第1話 梅雨
なんてつまらない世界なんだろう。
毎日同じことの繰り返しで、平凡以下で、生きる意味なんて正直わからない。
東愛苺、高校1年生。
やっとJKという生き物になれたのに、まったくキラキラしてない。
話しかけてくれる人も特にいないし、友達も作れないまま梅雨に入ってしまった。
あれ、筆箱…。
絶対体育館に忘れてきた。
せっかく早く帰れると思ったけど、仕方ないから取りに行くかー…。
外は雨。体育館へは一度外に出なきゃいけないから面倒くさい。
…あった。筆箱も見つけたことだし帰ろう。

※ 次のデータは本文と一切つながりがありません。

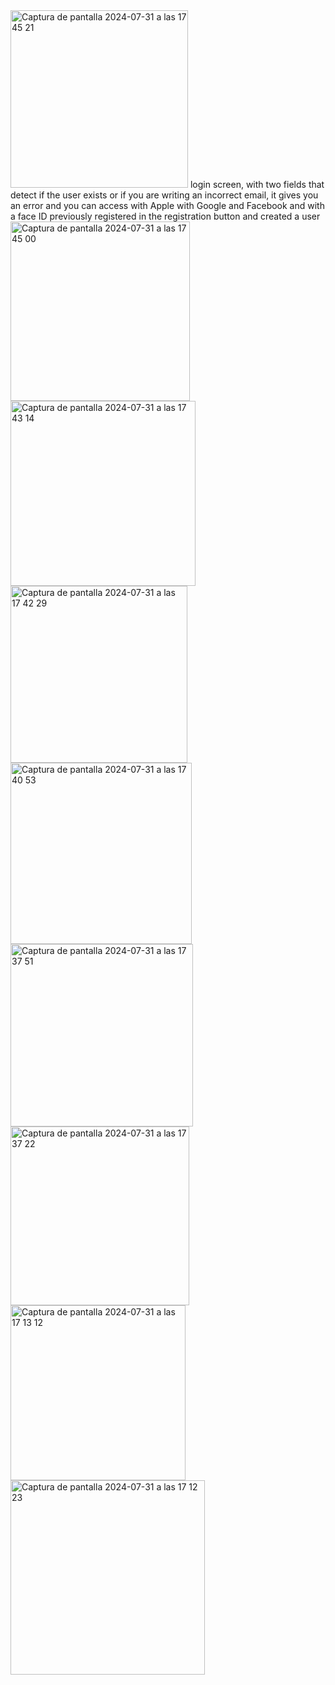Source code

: <img width="284" alt="Captura de pantalla 2024-07-31 a las 17 45 21" src="https://github.com/user-attachments/assets/e4656c3d-8d6e-42cf-a813-6fe75c490863">
login screen, with two fields that detect if the user exists or if you are writing an incorrect email, it gives you an error and you can access with Apple with Google and Facebook and with a face ID previously registered in the registration button and created a user
<img width="287" alt="Captura de pantalla 2024-07-31 a las 17 45 00" src="https://github.com/user-attachments/assets/eb2876a8-ae09-4bae-ba46-aecd0ec8f59b">
<img width="296" alt="Captura de pantalla 2024-07-31 a las 17 43 14" src="https://github.com/user-attachments/assets/3614253b-434f-4ed0-a656-666de12431c6">
<img width="283" alt="Captura de pantalla 2024-07-31 a las 17 42 29" src="https://github.com/user-attachments/assets/06cc9753-1b5a-49c5-921f-c01f3b20f01f">
<img width="290" alt="Captura de pantalla 2024-07-31 a las 17 40 53" src="https://github.com/user-attachments/assets/1b1a3f4c-aba9-427d-ac59-2b6aad6730c9">
<img width="292" alt="Captura de pantalla 2024-07-31 a las 17 37 51" src="https://github.com/user-attachments/assets/92241976-0685-4beb-a8f6-87fc1936acc4">
<img width="286" alt="Captura de pantalla 2024-07-31 a las 17 37 22" src="https://github.com/user-attachments/assets/99f0ab9c-7042-43ca-8320-5fb0aec956c2">
<img width="280" alt="Captura de pantalla 2024-07-31 a las 17 13 12" src="https://github.com/user-attachments/assets/4037ac3b-ece6-41b4-86dd-ba223fe5cbfe">
<img width="311" alt="Captura de pantalla 2024-07-31 a las 17 12 23" src="https://github.com/user-attachments/assets/847c5966-e33d-4079-ab15-9696002ec002">
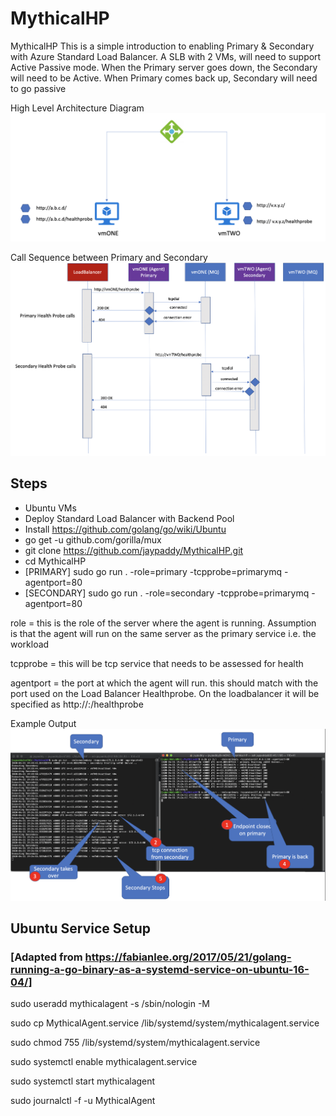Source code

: # MythicalHP
MythicalHP
This is a simple introduction to enabling Primary & Secondary with Azure Standard Load Balancer. A SLB with 2 VMs, will need to support Active Passive mode. When the Primary server goes down, the Secondary will need to be Active. When Primary comes back up, Secondary will need to go passive

High Level Architecture Diagram
![Image description](./MythicalHPLB.png)

Call Sequence between Primary and Secondary
![Image description](./MythicalHP.png)


## Steps
* Ubuntu VMs
* Deploy Standard Load Balancer with Backend Pool
* Install https://github.com/golang/go/wiki/Ubuntu
* go get -u github.com/gorilla/mux
* git clone https://github.com/jaypaddy/MythicalHP.git
* cd MythicalHP
* [PRIMARY] sudo go run . -role=primary -tcpprobe=primarymq -agentport=80
* [SECONDARY] sudo go run . -role=secondary -tcpprobe=primarymq -agentport=80

role = this is the role of the server where the agent is running. Assumption is that the agent will run on the same server as the primary service i.e. the workload

tcpprobe = this will be tcp service that needs to be assessed for health

agentport = the port at which the agent will run. this should match with the port used on the Load Balancer Healthprobe. On the loadbalancer it will be specified as http://<server>:<agentport>/healthprobe

Example Output
![Image description](./ExampleOutput.png)


## Ubuntu Service Setup
### [Adapted from https://fabianlee.org/2017/05/21/golang-running-a-go-binary-as-a-systemd-service-on-ubuntu-16-04/]
sudo useradd mythicalagent -s /sbin/nologin -M

sudo cp MythicalAgent.service /lib/systemd/system/mythicalagent.service

sudo chmod 755 /lib/systemd/system/mythicalagent.service

sudo systemctl enable mythicalagent.service

sudo systemctl start mythicalagent

sudo journalctl -f -u MythicalAgent



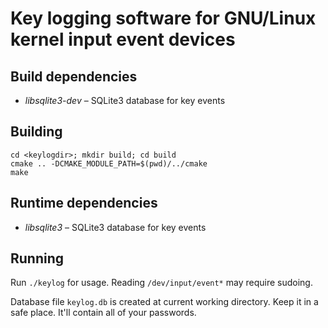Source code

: # Key logging software for GNU/Linux kernel input event devices

## Build dependencies

- *libsqlite3-dev* – SQLite3 database for key events

## Building

    cd <keylogdir>; mkdir build; cd build
    cmake .. -DCMAKE_MODULE_PATH=$(pwd)/../cmake
    make

## Runtime dependencies

- *libsqlite3* – SQLite3 database for key events

## Running

Run `./keylog` for usage. Reading `/dev/input/event*` may require
sudoing.

Database file `keylog.db` is created at current working directory.
Keep it in a safe place. It'll contain all of your passwords.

雨は嫌いだし。
「やっ…やめてっ、ください…!」
…ん?
どこから…?
器具倉庫の方から声がしたし、まさか誰かいじめられてる…!?
ひぇー…、あとは先生に言って私は帰ろうかなぁ。本当にいじめなのか分からないし…。いやでも雨の中苦しむなんて…。
足がすくむけど覗いてみよう。
あの人同じクラスの…?
顔が血だらけだよ。けんか…?いじめ…?今助けないと怪我した上に風邪まで引いちゃうし…。
「あの…!」
いじめてる人と目が合った。上級生?の男の人が3人。
…怖い
やめとけばよかったかな
でも私は……失うものもないし。
少なくとも私以外の人には楽しく高校生活を送ってほしい。
「誰?女の子じゃん」
「君もわざわざやられに来たの?」
怖い…。きもい…。近づいてこないで…。
「まじで何の用?今忙しいからさ、どっか行ってくんない?」
「な、なにしてるんですか…その人に…」
「見ればわかるじゃーん。ただの喧嘩ごっこ♡」
「関係ない子は早く帰りなー?」
ここで私が帰ってしまったら、ものすごく後悔すると思う。
「そ、その人から離れていただけませんかっ」
殺されるかも…。
「は?こいつの彼女なわけ?まぁいいや、離れてあげるからさ代わりに着いてきてよ」
手を掴まれる。怖い。まって、触んないで…!
「あのっ…!やめて…」
「こいつと同じことされたいの?嫌でしょ?雨しのげるとこでゆっくりお話しよーよ」
力が強くて逃げられない。
お母さんごめんなさい。私もう家に帰ってこれないかも…。
「痛い痛いっ!!!」
…?私の手を掴んでいた男がしゃがみ込んだ。
「俺の女に手出さないでよ。殴りたくなっちゃうでしょ」
ぐっ、と肩を引き寄せられた。
その勢いで思わず抱きついてしまった。
誰なのかよくわかんないけど安心する…。
…俺の女?
見上げるととんでもない美少年…?いやいや待って誰ですか。
「中瀬っ……!覚えとけよ…!」
中瀬?
男3人は走って逃げていった。
「あ、えと、守ってくれてありがとうございます…」
「うん。気をつけてね。…あ、君立てる?わー、すげー怪我だね。保健室行きなよ」
…校則違反の茶髪に服装の乱れ…。なんだかヤンキーみたいな人…。
なにより、かっこいいなこの人…。